Friday, October 7, 2011

Jungle

So while I was at work today my room was busy growing a jungle.

I now have a giant potted fern to care for, and I'm not sure how it got there.

Monday, October 3, 2011

Goodnight, Moon

I just read a blog article today about the last shuttle launch NASA will send into space for its undetermined interim period of financial deficiency. It finished with the words, "Thank you NASA for an amazing space age and good luck in the future, I hope we go to the moon again in my lifetime." As someone who has spent her whole life anticipating the day when I become a filthy rich writer so that I can buy two tickets to the moon (one for me and one for my dad), and become a legitimate space tourist, the possibility that the space age might cease to exist for the remainder of my lifetime hit a terrifically tender spot. Granted, this tremendous realization happened nearly three months ago, but all the same I never thought our 21st Century sprint into progress would halt so close to the starting line.

It tweaks said tender spot even more knowing that even though I was a spectator in a 2007 satellite launch from Cape Canaveral, I never actually got to see it leave the atmosphere.

I remember it was on a school trip. Our graduating high school year always got to go on a Florida vacation during March break, and I was among one of the lucky two busloads of sixteen-year-old snowbirds migrating from Montreal to a week's worth of romping about Cocoa Beach. Originally I'd wanted to go to Cape Canaveral itself to check out the space center, but only one other person was interested in going and our teacher "supervisors" were intent on tanning in their deck-side lawn chairs with no inclination to ferry us anywhere.

Luckily, we heard about the satellite launch. I figured this would compensate well.

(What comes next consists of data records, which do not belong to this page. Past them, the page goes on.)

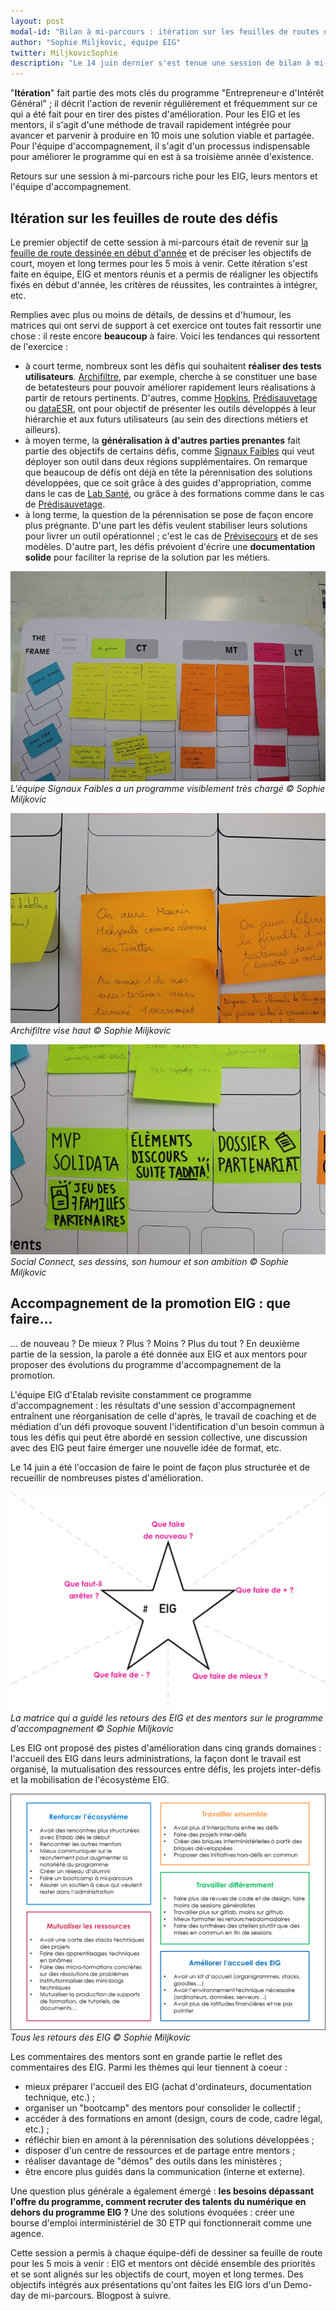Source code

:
 ```yaml
---
layout: post
modal-id: "Bilan à mi-parcours : itération sur les feuilles de routes des défis EIG et l'accompagnement de l'équipe EIG"
author: "Sophie Miljkovic, équipe EIG"
twitter: MiljkovicSophie
description: "Le 14 juin dernier s'est tenue une session de bilan à mi-parcours. L'occasion pour les EIG et leurs mentors de faire le point sur leurs défis et d'adapter la feuille de route des 5 mois à venir. L'occasion aussi de faire des retours sur l'accompagnement qu'offre l'équipe EIG. En voici une synthèse."
---
```


"**Itération**" fait partie des mots clés du programme "Entrepreneur·e d'Intérêt Général" ; il décrit l'action de revenir régulièrement et fréquemment sur ce qui a été fait pour en tirer des pistes d'amélioration. Pour les EIG et les mentors, il s'agit d'une méthode de travail rapidement intégrée pour avancer et parvenir à produire en 10 mois une solution viable et partagée. Pour l'équipe d'accompagnement, il s'agit d'un processus indispensable pour améliorer le programme qui en est à sa troisième année d'existence. 

Retours sur une session à mi-parcours riche pour les EIG, leurs mentors et l'équipe d'accompagnement.

## Itération sur les feuilles de route des défis

Le premier objectif de cette session à mi-parcours était de revenir sur [la feuille de route dessinée en début d'année](https://entrepreneur-interet-general.etalab.gouv.fr/posts/2018/04/04/construire-une-feuille-de-route-partagee/) et de préciser les objectifs de court, moyen et long termes pour les 5 mois à venir. Cette itération s'est faite en équipe, EIG et mentors réunis et a permis de réaligner les objectifs fixés en début d'année, les critères de réussites, les contraintes à intégrer, etc. 

Remplies avec plus ou moins de détails, de dessins et d'humour, les matrices qui ont servi de support à cet exercice ont toutes fait ressortir une chose : il reste encore **beaucoup** à faire. Voici les tendances qui ressortent de l'exercice :

- à court terme, nombreux sont les défis qui souhaitent **réaliser des tests utilisateurs**. [Archifiltre](https://entrepreneur-interet-general.etalab.gouv.fr/defi/2017/09/26/archemse/), par exemple, cherche à se constituer une base de betatesteurs pour pouvoir améliorer rapidement leurs réalisations à partir de retours pertinents. D'autres, comme [Hopkins](https://entrepreneur-interet-general.etalab.gouv.fr/defi/2017/09/26/hopkins/), [Prédisauvetage](https://entrepreneur-interet-general.etalab.gouv.fr/defi/2017/09/26/donneesauvetagemaritime/) ou [dataESR](https://entrepreneur-interet-general.etalab.gouv.fr/defi/2017/09/26/dataesr/), ont pour objectif de présenter les outils développés à leur hiérarchie et aux futurs utilisateurs (au sein des directions métiers et ailleurs). 
- à moyen terme, la **généralisation à d'autres parties prenantes** fait partie des objectifs de certains défis, comme [Signaux Faibles](https://entrepreneur-interet-general.etalab.gouv.fr/defi/2017/09/26/signauxfaibles/) qui veut déployer son outil dans deux régions supplémentaires. On remarque que beaucoup de défis ont déjà en tête la pérennisation des solutions développées, que ce soit grâce à des guides d'appropriation, comme dans le cas de [Lab Santé](https://entrepreneur-interet-general.etalab.gouv.fr/defi/2017/09/26/labsante/), ou grâce à des formations comme dans le cas de [Prédisauvetage](https://entrepreneur-interet-general.etalab.gouv.fr/defi/2017/09/26/donneesauvetagemaritime/). 
- à long terme, la question de la pérennisation se pose de façon encore plus prégnante. D'une part les défis veulent stabiliser leurs solutions pour livrer un outil opérationnel ; c'est le cas de [Prévisecours](https://entrepreneur-interet-general.etalab.gouv.fr/defi/2017/09/26/previsecours/) et de ses modèles. D'autre part, les défis prévoient d'écrire une **documentation solide** pour faciliter la reprise de la solution par les métiers.  


![Les objectifs de Signaux Faibles avec beaucoup de post-it](/img/Matrice-Signaux-Faibles.jpg)
_L'équipe Signaux Faibles a un programme visiblement très chargé © Sophie Miljkovic_

![Un parmi les ambitieux objectifs d'Archifiltre : compter le secrétaire d'État chargé du numérique parmi ses abonnés Twitter](/img/Matrice-Archifiltre.jpg)
_Archifiltre vise haut © Sophie Miljkovic_

![Les objectifs de Social Connect tout en dessins et en humour](/img/Matrice-Social-Connect.jpg)
_Social Connect, ses dessins, son humour et son ambition © Sophie Miljkovic_

## Accompagnement de la promotion EIG : que faire...

... de nouveau ? De mieux ? Plus ? Moins ? Plus du tout ? En deuxième partie de la session, la parole a été donnée aux EIG et aux mentors pour proposer des évolutions du programme d'accompagnement de la promotion. 

L'équipe EIG d'Etalab revisite constamment ce programme d'accompagnement : les résultats d'une session d'accompagnement entraînent une réorganisation de celle d'après, le travail de coaching et de médiation d'un défi provoque souvent l'identification d'un besoin commun à tous les défis qui peut être abordé en session collective, une discussion avec des EIG peut faire émerger une nouvelle idée de format, etc. 

Le 14 juin a été l'occasion de faire le point de façon plus structurée et de recueillir de nombreuses pistes d'amélioration. 

![Une matrice d'évaluation de l'accompagnement du programme](/img/Matrice-evaluation-accompagnement.png)
_La matrice qui a guidé les retours des EIG et des mentors sur le programme d'accompagnement © Sophie Miljkovic_

Les EIG ont proposé des pistes d'amélioration dans cinq grands domaines : l'accueil des EIG dans leurs administrations, la façon dont le travail est organisé, la mutualisation des ressources entre défis, les projets inter-défis et la mobilisation de l'écosystème EIG. 

![Un tableau reprenant les 5 domaines de recommandations et le détail de ces recommandations](/img/Retours-EIG.png)
_Tous les retours des EIG © Sophie Miljkovic_

Les commentaires des mentors sont en grande partie le reflet des commentaires des EIG. Parmi les thèmes qui leur tiennent à coeur : 
- mieux préparer l'accueil des EIG (achat d'ordinateurs, documentation technique, etc.) ;
- organiser un "bootcamp" des mentors pour consolider le collectif ;
- accéder à des formations en amont (design, cours de code, cadre légal, etc.) ;
- réfléchir bien en amont à la pérennisation des solutions développées ;
- disposer d'un centre de ressources et de partage entre mentors ;
- réaliser davantage de "démos" des outils dans les ministères ;
- être encore plus guidés dans la communication (interne et externe).

Une question plus générale a également émergé : **les besoins dépassant l'offre du programme, comment recruter des talents du numérique en dehors du programme EIG ?** Une des solutions évoquées : créer une bourse d'emploi interministériel de 30 ETP qui fonctionnerait comme une agence.

Cette session a permis à chaque équipe-défi de dessiner sa feuille de route pour les 5 mois à venir : EIG et mentors ont décidé ensemble des priorités et se sont alignés sur les objectifs de court, moyen et long termes. Des objectifs intégrés aux présentations qu'ont faites les EIG lors d'un Demo-day de mi-parcours. Blogpost à suivre.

When we went out to the beach that night, we were surrounded by dozens, if not hundreds, of spectators. What I remember most was how freezing it was. The air blowing off the ocean was wet, chilling me through my sweatshirt so a coating of clammy droplets clung to me like perspiration. My two best friends weren't there because they'd gone to the theater to watch Music and Lyrics for the third time. I waited on the beach with a bunch of other classmates whose cliques I wasn't quite a part of but with whom the camaraderie of traveling had kicked in to make us associate in a friendlier-than-usual manner. Needless to say, on this cold night, standing on damp sand, frustrated with how little I could see in the dark (and only vaguely knowing where I was supposed to be looking), I couldn't quite wait to go inside and catch up on the sleep I'd been mourning missing out on since the crack of dawn that morning.

For some reason, I was also bent on having my camera with me. I think I wanted to film the takeoff for my dad. In any case, I had it with me and was determined to snap a shot of the moment the satellite left the atmosphere.

I was so determined, in fact, that when it came down to it, I missed it entirely. My camera was not a night camera. It only caught something happening in the nighttime if it was on a long exposure, which needed to be held absolutely still, which my state of bitter shivering was no conducive to.

After an hour or so of waiting, by which time my lungs were drenched in Florida's famous humidity, the satellite took off. That part was masterful, even if it was rather far in the distance. We watched it trek across the sky, leaving a trail as glistening as a slug's, and going only slightly faster than one (it seemed). My camera was poised, and I got distracted by the majesty of the moment before remembering I needed to focus on getting the picture. I turned my eyes to the LCD screen and zoomed as far as I could go. So far, it turned out, that it became impossible to navigate where to point the lens because the sky was one big black monotonous reference point. I did catch it just in time, though, for its grand exit of our planet, and clicked to take the photo, focusing on not moving so it wouldn't turn out all blurred.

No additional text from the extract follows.